Modern application architecture is becoming cloud native: containerized, “microserviced,” and orchestrated with systems like Kubernetes, Mesos, and Docker Swarm. While this environment is resilient to many failures of both hardware and software, complex, high-traffic applications require more than this to be truly resilient—especially as internal, service-to-service communication becomes a critical component of application behavior and resilient applications require resilient interservice communication.
Oliver Gould explains why companies like PayPal, Ticketmaster, and Monzo are adopting the service mesh model, a user space infrastructure layer designed to manage service-to-service communication in a cloud-native environment, including handling partial failures and unexpected load while reducing tail latencies and degrading gracefully in the presence of component failure.
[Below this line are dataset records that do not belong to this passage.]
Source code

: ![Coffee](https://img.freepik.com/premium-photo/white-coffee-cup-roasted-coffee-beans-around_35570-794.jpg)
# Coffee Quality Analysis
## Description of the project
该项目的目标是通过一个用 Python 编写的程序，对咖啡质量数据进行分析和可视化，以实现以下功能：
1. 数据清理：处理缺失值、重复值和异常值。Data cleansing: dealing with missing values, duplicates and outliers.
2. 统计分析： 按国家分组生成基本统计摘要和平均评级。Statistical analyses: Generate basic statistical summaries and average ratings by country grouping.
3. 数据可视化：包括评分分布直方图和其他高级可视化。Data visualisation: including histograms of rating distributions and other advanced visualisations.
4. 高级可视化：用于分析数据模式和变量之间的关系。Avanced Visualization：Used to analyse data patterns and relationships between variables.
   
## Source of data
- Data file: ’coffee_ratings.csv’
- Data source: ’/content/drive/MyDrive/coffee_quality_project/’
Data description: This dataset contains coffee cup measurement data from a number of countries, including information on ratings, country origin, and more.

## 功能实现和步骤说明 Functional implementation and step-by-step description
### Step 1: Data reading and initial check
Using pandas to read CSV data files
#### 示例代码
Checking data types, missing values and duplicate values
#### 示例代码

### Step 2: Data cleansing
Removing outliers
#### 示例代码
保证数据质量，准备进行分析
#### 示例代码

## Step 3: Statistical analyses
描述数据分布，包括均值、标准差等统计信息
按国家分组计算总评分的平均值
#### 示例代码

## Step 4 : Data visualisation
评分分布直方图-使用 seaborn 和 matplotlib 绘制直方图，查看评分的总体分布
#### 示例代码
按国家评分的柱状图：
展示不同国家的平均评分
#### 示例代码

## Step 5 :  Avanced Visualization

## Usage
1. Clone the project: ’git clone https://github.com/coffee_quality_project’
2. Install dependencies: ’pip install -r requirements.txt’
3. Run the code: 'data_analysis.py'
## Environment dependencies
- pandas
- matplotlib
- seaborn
Oliver traces the roots of service mesh models to microservice “sidecars” like Netflix’s Prana and Airbnb’s SmartStack. He also offers an overview of linkerd, a lightweight, Apache 2-licensed service mesh implementation used in production today at banks, AI startups, government labs, and more, detailing linkerd’s modern, multilayered approach for handling failure (and its pernicious cousin, latency), including latency-aware load balancing, failure accrual, deadline propagation, retry budgets, and nacking. Oliver also describes linkerd’s unified model for request naming, which extends its model for failure handling across service cluster and data center boundaries, allowing for a variety of traffic-shifting strategies such as ad hoc staging clusters, blue-green deploys, and cross-data center failover.